2009/4/16 Nicolas Dumazet <nicdumz@gmail.com>

I am currently running more systematic tests, I will let you know the results =)


Oh well. I don't know where I got that key length dependance idea. Performance is absolutely not related to length of keys, from what I saw today.

From this test, dict. __setitem__ seem to be 25% faster than set.add on Python 2.5 :

from timeit import Timer
import string, random

input = []
testSet = set()
testDict = dict()

def initAdd():
    for i in range(1000):
        input.append("".join(random.sample(string.letters, 40)))

def setAdd():
    for e in input:
        testSet.add(e)

def dictAdd():
    for e in input:
        testDict[e] = True

initAdd()
s = Timer('setAdd()', 'from __main__ import setAdd').timeit()
print int(s), 'seconds for set.add'
d = Timer('dictAdd()', 'from __main__ import dictAdd').timeit()
print int(d), 'seconds for dict.__setitem__'

notIn = []
def initContains():
    for e in input:
        notIn.append('0' + e[1:])

def setContains():
    for e in input:
        assert e in testSet
    for e in notIn:
        assert e not in testSet

def dictContains():
    for e in input:
        assert e in testDict
    for e in notIn:
        assert e not in testDict

initContains()
s = Timer('setContains()', 'from __main__ import setContains').timeit()
print int(s), 'seconds for set.__contains__'
d = Timer('dictContains()', 'from __main__ import dictContains').timeit()
print int(d), 'seconds for dict.__contains__'

# 312 seconds for set.add
# 224 seconds for dict.__setitem__

# 359 seconds for set.__contains__
# 362 seconds for dict.__contains__

As you can see, __contains__ shows the same performances between set and dict.
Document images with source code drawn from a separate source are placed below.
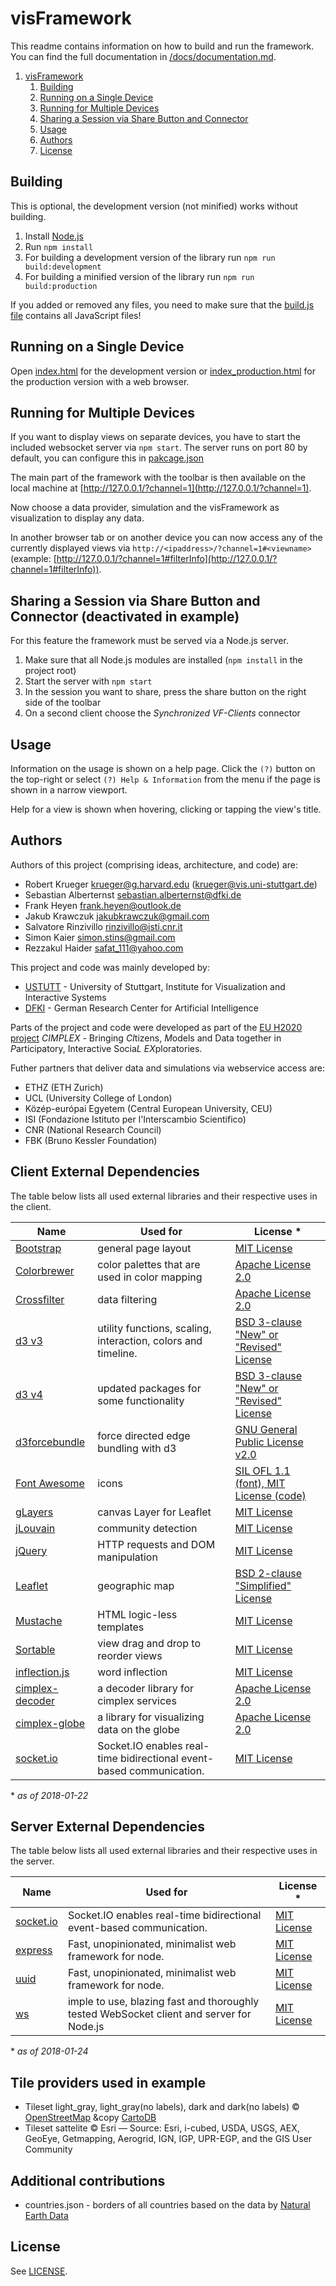 # visFramework

This readme contains information on how to build and run the framework. You can find the full documentation in [/docs/documentation.md](./docs/documentation.md).

1. [visFramework](#visframework)
    1. [Building](#building)
    2. [Running on a Single Device](#running-on-a-single-device)
    3. [Running for Multiple Devices](#running-for-multiple-devices)
    4. [Sharing a Session via Share Button and Connector](#sharing-a-session-via-share-button-and-connector)
    5. [Usage](#usage)
    6. [Authors](#authors)
    7. [License](#license)

## Building

This is optional, the development version (not minified) works without building.

1. Install [Node.js](https://nodejs.org/en/)
2. Run `npm install`
3. For building a development version of the library run `npm run build:development`
4. For building a minified version of the library run `npm run build:production`

If you added or removed any files, you need to make sure that the [build.js file](./scripts/build.js) contains all JavaScript files!

## Running on a Single Device

Open [index.html](./index.html) for the development version or [index_production.html](./index_production.html) for the production version with a web browser.

## Running for Multiple Devices

If you want to display views on separate devices, you have to start the included websocket server via `npm start`. The server runs on port 80 by default, you can configure this in [pakcage.json](./package.json)

The main part of the framework with the toolbar is then available on the local machine at [http://127.0.0.1/?channel=1](http://127.0.0.1/?channel=1).

Now choose a data provider, simulation and the visFramework as visualization to display any data.

In another browser tab or on another device you can now access any of the currently displayed views via `http://<ipaddress>/?channel=1#<viewname>` (example: [http://127.0.0.1/?channel=1#filterInfo](http://127.0.0.1/?channel=1#filterInfo)).

## Sharing a Session via Share Button and Connector (deactivated in example)

For this feature the framework must be served via a Node.js server.

1. Make sure that all Node.js modules are installed (`npm install` in the project root)
2. Start the server with `npm start`
3. In the session you want to share, press the share button on the right side of the toolbar
4. On a second client choose the *Synchronized VF-Clients* connector

## Usage

Information on the usage is shown on a help page. Click the `(?)` button on the top-right or select `(?) Help & Information` from the menu if the page is shown in a narrow viewport.

Help for a view is shown when hovering, clicking or tapping the view's title.

## Authors

Authors of this project (comprising ideas, architecture, and code) are:

* Robert Krueger <krueger@g.harvard.edu> (krueger@vis.uni-stuttgart.de)
* Sebastian Alberternst <sebastian.alberternst@dfki.de>
* Frank Heyen <frank.heyen@outlook.de>
* Jakub Krawczuk <jakubkrawczuk@gmail.com>
* Salvatore Rinzivillo <rinzivillo@isti.cnr.it>
* Simon Kaier <simon.stins@gmail.com>
* Rezzakul Haider <safat_111@yahoo.com>

This project and code was mainly developed by:

* [USTUTT](https://www.uni-stuttgart.de/en/index.html) - University of Stuttgart, Institute for Visualization and Interactive Systems
* [DFKI](https://www.dfki.de/web?set_language=en&cl=en) - German Research Center for Artificial Intelligence

Parts of the project and code were developed as part of the [EU H2020](https://ec.europa.eu/programmes/horizon2020/) [project](https://www.cimplex-project.eu/) *CIMPLEX* - Bringing *CI*tizens, *M*odels and Data together in *P*articipatory, Interactive Socia*L* *EX*ploratories.

Futher partners that deliver data and simulations via webservice access are:

* ETHZ (ETH Zurich)
* UCL (University College of London)
* Közép-európai Egyetem (Central European University, CEU)
* ISI (Fondazione Istituto per l'Interscambio Scientifico)
* CNR (National Research Council)
* FBK (Bruno Kessler Foundation)

## Client External Dependencies

The table below lists all used external libraries and their respective uses in the client.

| Name                                                         | Used for                                                      | License \*                                                                                         |
| ------------------------------------------------------------ | ------------------------------------------------------------- | -------------------------------------------------------------------------------------------------- |
| [Bootstrap](http://getbootstrap.com/)                        | general page layout                                           | [MIT License](https://github.com/twbs/bootstrap/blob/master/LICENSE)                               |
| [Colorbrewer](http://colorbrewer2.org/)                      | color palettes that are used in color mapping                 | [Apache License 2.0](https://github.com/axismaps/colorbrewer/blob/master/LICENCE.txt)              |
| [Crossfilter](https://github.com/crossfilter/crossfilter/)   | data filtering                                                | [Apache License 2.0](https://github.com/crossfilter/crossfilter/blob/master/LICENSE)               |
| [d3 v3](https://d3js.org/)                                   | utility functions, scaling, interaction, colors and timeline. | [BSD 3-clause "New" or "Revised" License](https://github.com/d3/d3/blob/master/LICENSE)            |
| [d3 v4](https://d3js.org/)                                   | updated packages for some functionality                       | [BSD 3-clause "New" or "Revised" License](https://github.com/d3/d3/blob/master/LICENSE)            |
| [d3forcebundle](https://github.com/upphiminn/d3.ForceBundle) | force directed edge bundling with d3                          | [GNU General Public License v2.0](https://github.com/upphiminn/d3.ForceBundle/blob/master/LICENSE) |
| [Font Awesome](http://fontawesome.io/)                       | icons                                                         | [SIL OFL 1.1 (font), MIT License (code)](http://fontawesome.io/license/)                           |
| [gLayers](https://github.com/Sumbera/gLayers.Leaflet)        | canvas Layer for Leaflet                                      | [MIT License](https://github.com/Sumbera/gLayers.Leaflet/blob/master/LICENSE.TXT)                  |
| [jLouvain](https://github.com/upphiminn/jLouvain)            | community detection                                           | [MIT License](https://github.com/upphiminn/jLouvain/blob/master/LICENSE)                           |
| [jQuery](https://jquery.com/)                                | HTTP requests and DOM manipulation                            | [MIT License](https://jquery.org/license/)                                                         |
| [Leaflet](https://github.com/Leaflet/Leaflet)                | geographic map                                                | [BSD 2-clause "Simplified" License](https://github.com/Leaflet/Leaflet/blob/master/LICENSE)        |
| [Mustache](https://github.com/mustache/mustache.github.com)  | HTML logic-less templates                                     | [MIT License](https://github.com/mustache/mustache.github.com/blob/master/LICENSE.md)              |
| [Sortable](https://github.com/RubaXa/Sortable)               | view drag and drop to reorder views                           | [MIT License](https://github.com/RubaXa/Sortable)                                                  |
| [inflection.js](https://code.google.com/p/inflection-js/)    | word inflection                                               | [MIT License](https://code.google.com/archive/p/inflection-js/)                                    |
| [cimplex-decoder](https://github.com/cimplex-project/cimplex-decoder) | a decoder library for cimplex services | [Apache License 2.0](https://github.com/cimplex-project/cimplex-decoder/blob/master/LICENSE) 
| [cimplex-globe](https://github.com/cimplex-project/cimplex-globe) | a library for visualizing data on the globe | [Apache License 2.0](https://github.com/cimplex-project/cimplex-globe/blob/master/LICENSE) 
| [socket.io](https://socket.io/) | Socket.IO enables real-time bidirectional event-based communication. | [MIT License](https://github.com/socketio/socket.io/blob/master/LICENSE) 

\* *as of 2018-01-22*

## Server External Dependencies

The table below lists all used external libraries and their respective uses in the server.

| Name                                                         | Used for                                                      | License \*                                                                                         |
| ------------------------------------------------------------ | ------------------------------------------------------------- | -------------------------------------------------------------------------------------------------- |
| [socket.io](https://socket.io/) | Socket.IO enables real-time bidirectional event-based communication. | [MIT License](https://github.com/socketio/socket.io/blob/master/LICENSE) 
| [express](https://github.com/expressjs/express) | Fast, unopinionated, minimalist web framework for node.  | [MIT License](https://github.com/expressjs/express/blob/master/LICENSE) 
| [uuid](https://github.com/kelektiv/node-uuid) | Fast, unopinionated, minimalist web framework for node.  | [MIT License](https://github.com/kelektiv/node-uuid/blob/master/LICENSE.md) 
| [ws](https://github.com/websockets/ws) | imple to use, blazing fast and thoroughly tested WebSocket client and server for Node.js | [MIT License](https://github.com/websockets/ws/blob/master/LICENSE) 

\* *as of 2018-01-24*

## Tile providers used in example

* Tileset light_gray, light_gray(no labels), dark and dark(no labels) &copy; [OpenStreetMap](http://www.openstreetmap.org/copyright) &copy [CartoDB](http://cartodb.com/attributions)
* Tileset sattelite &copy; Esri &mdash; Source: Esri, i-cubed, USDA, USGS, AEX, GeoEye, Getmapping, Aerogrid, IGN, 
	IGP, UPR-EGP, and the GIS User Community

## Additional contributions

* countries.json - borders of all countries based on the data by [Natural Earth Data](http://www.naturalearthdata.com/)


## License

See [LICENSE](./LICENSE).
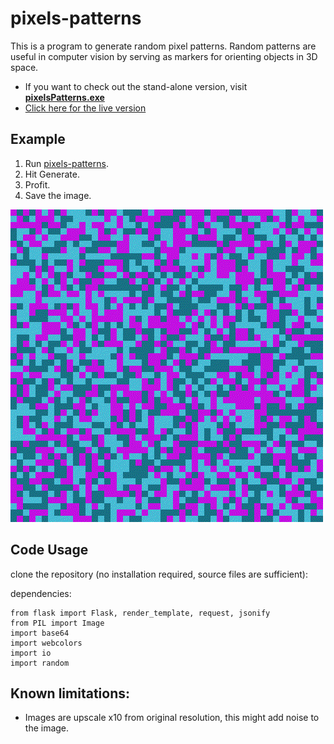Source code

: # pixels-patterns

This is a program to generate random pixel patterns.
Random patterns are useful in computer vision by serving as markers for orienting objects in 3D space.
* If you want to check out the stand-alone version, visit **[pixelsPatterns.exe](https://github.com/marcoagbarreto/pixelsPatterns.exe)**
* [Click here for the live version](https://pixels-patterns.onrender.com/generate)

## Example

1. Run [pixels-patterns](https://pixels-patterns.onrender.com/generate).
2. Hit Generate.
3. Profit.
4. Save the image.

![example](pixelspatterns.gif)

## Code Usage

clone the repository (no installation required, source files are sufficient):
        
[//]: # (    https://github.com/marcoagbarreto/pixelsPatterns.git)

dependencies:

    from flask import Flask, render_template, request, jsonify
    from PIL import Image
    import base64
    import webcolors
    import io
    import random

[//]: # (or [download and extract the zip]&#40;https://github.com/marcoagbarreto/pixelsPatterns/archive/main.zip&#41; into your project folder.)

## Known limitations:
* Images are upscale x10 from original resolution, this might add noise to the image.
I tried on 3 different hardwares: different absolute values, same relative differences.

Asking around about that "slow set" rumor, I got told that set might have performed quite bad in Python 2.4 . Well, I tried, and 2.4 is not significantly slower than 2.5 on those operations (did the set improvements got backported to 2.5 ?)



Anyway, bottom line:
* "bite your tongue a thousand times..."
* set is mutable, and has not been immutable ever in Python history
* dict.__setitem__ looks 25% faster than set.add
* key length (strings, from 5 to 100 characters long) does not appear to affect run time
* Python 2.4 & 2.5 perform equally well wrt set & dict operations

--
Nicolas Dumazet — NicDumZ [ nɪk.d̪ymz ]